Bradykinin is a potent vasodilator peptide; however, its half-life in vivo is very short because of various plasma and tissue peptidases that hydrolyze bradykinin to inactive fragments. We studied the role of kininase II (angiotensin converting enzyme) and neutral endopeptidase 24.11 (enkephalinase) in the catabolism of bradykinin in vascular tissue by determining the effect of inhibitors of kininase II (captopril) and of endopeptidase 24.11 (phosphoramidon) on the action of bradykinin on rat isolated mesenteric arteries. Because bradykinin may induce prostaglandin formation and release, we also studied the effect of a cyclooxygenase inhibitor, indomethacin, on the action of bradykinin. The mesenteric bed was isolated from rats (250-300 g) with rats under either anesthesia and was perfused with Krebs' solution (4 ml/min) containing phenylephrine (0.5-1.0 microgram/ml) to produce a mean perfusion pressure of 120-130 mm Hg.

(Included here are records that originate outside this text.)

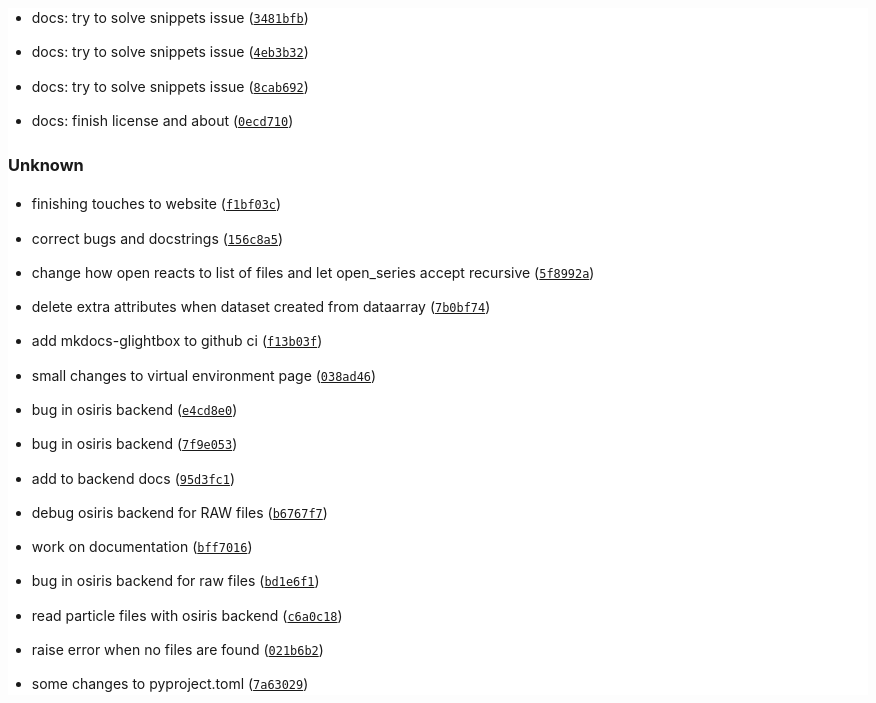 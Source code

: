 * docs: try to solve snippets issue ([`3481bfb`](https://github.com/mtrocadomoreira/ozzy/commit/3481bfba1190e7a066c6d5ae211d6906f7d5e92a))

* docs: try to solve snippets issue ([`4eb3b32`](https://github.com/mtrocadomoreira/ozzy/commit/4eb3b326ea5fc017b72909158875960646bb09aa))

* docs: try to solve snippets issue ([`8cab692`](https://github.com/mtrocadomoreira/ozzy/commit/8cab69252d21a8c1aff9d872f06dbdb02d622bd0))

* docs: finish license and about ([`0ecd710`](https://github.com/mtrocadomoreira/ozzy/commit/0ecd7109385025f822fde66ce2800e87da2b3098))

### Unknown

* finishing touches to website ([`f1bf03c`](https://github.com/mtrocadomoreira/ozzy/commit/f1bf03c35f75916d0f6cfb90cf27b52397e4b00f))

* correct bugs and docstrings ([`156c8a5`](https://github.com/mtrocadomoreira/ozzy/commit/156c8a50f666cec19d6bdae44ee4b04473d32aff))

* change how open reacts to list of files and let open_series accept recursive ([`5f8992a`](https://github.com/mtrocadomoreira/ozzy/commit/5f8992abacbf48ae36a585db02ec28fd47d40a4b))

* delete extra attributes when dataset created from dataarray ([`7b0bf74`](https://github.com/mtrocadomoreira/ozzy/commit/7b0bf7448f1148f8167b0fde43e7cb7482e30bee))

* add mkdocs-glightbox to github ci ([`f13b03f`](https://github.com/mtrocadomoreira/ozzy/commit/f13b03fdf7e280a6e124923c6412774a4baa9800))

* small changes to virtual environment page ([`038ad46`](https://github.com/mtrocadomoreira/ozzy/commit/038ad46c29e363470f15bb03eb0d39d7cefd060c))

* bug in osiris backend ([`e4cd8e0`](https://github.com/mtrocadomoreira/ozzy/commit/e4cd8e0224ff7043e0376106f7d57d910e7b92f8))

* bug in osiris backend ([`7f9e053`](https://github.com/mtrocadomoreira/ozzy/commit/7f9e053fb1c638354cb22b17222b4e9e6924c9cd))

* add to backend docs ([`95d3fc1`](https://github.com/mtrocadomoreira/ozzy/commit/95d3fc1c0d3c1d64e20f72a8101ee3715e6aad27))

* debug osiris backend for RAW files ([`b6767f7`](https://github.com/mtrocadomoreira/ozzy/commit/b6767f7239650faa53b82f8faf06c97ff6ace09c))

* work on documentation ([`bff7016`](https://github.com/mtrocadomoreira/ozzy/commit/bff701693d6cd7b429ca1bea2d203eee1355504f))

* bug in osiris backend for raw files ([`bd1e6f1`](https://github.com/mtrocadomoreira/ozzy/commit/bd1e6f10d77c711ef36109b2638f44cba2462699))

* read particle files with osiris backend ([`c6a0c18`](https://github.com/mtrocadomoreira/ozzy/commit/c6a0c18bd81d4d1446bf56acab559b6d85c2e467))

* raise error when no files are found ([`021b6b2`](https://github.com/mtrocadomoreira/ozzy/commit/021b6b2fad636d38f15a74b3be0da0b0924bcd19))

* some changes to pyproject.toml ([`7a63029`](https://github.com/mtrocadomoreira/ozzy/commit/7a63029e1ecbb22309dcc7185b55b959ada47c78))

Bradykinin (2.5-40.0 ng), injected as a bolus, produced a dose-dependent decrease in perfusion pressure. In the presence of indomethacin (1.0 microgram/ml), the amplitude of the vasodilator responses to bradykinin was not significantly affected, although the duration of the responses was increased approximately two to four times. In the presence of captopril (1.0 microgram/ml), bradykinin elicited either a vasodilator or a biphasic effect. The vasodilator effect was greatly potentiated by captopril, whereas the duration of the response was unchanged when compared with control experiments. When present, the pressor responses were also dose related. In the presence of indomethacin plus captopril, bradykinin produced only a fall in perfusion pressure that lasted five to six times longer than without any treatment.(ABSTRACT TRUNCATED AT 250 WORDS)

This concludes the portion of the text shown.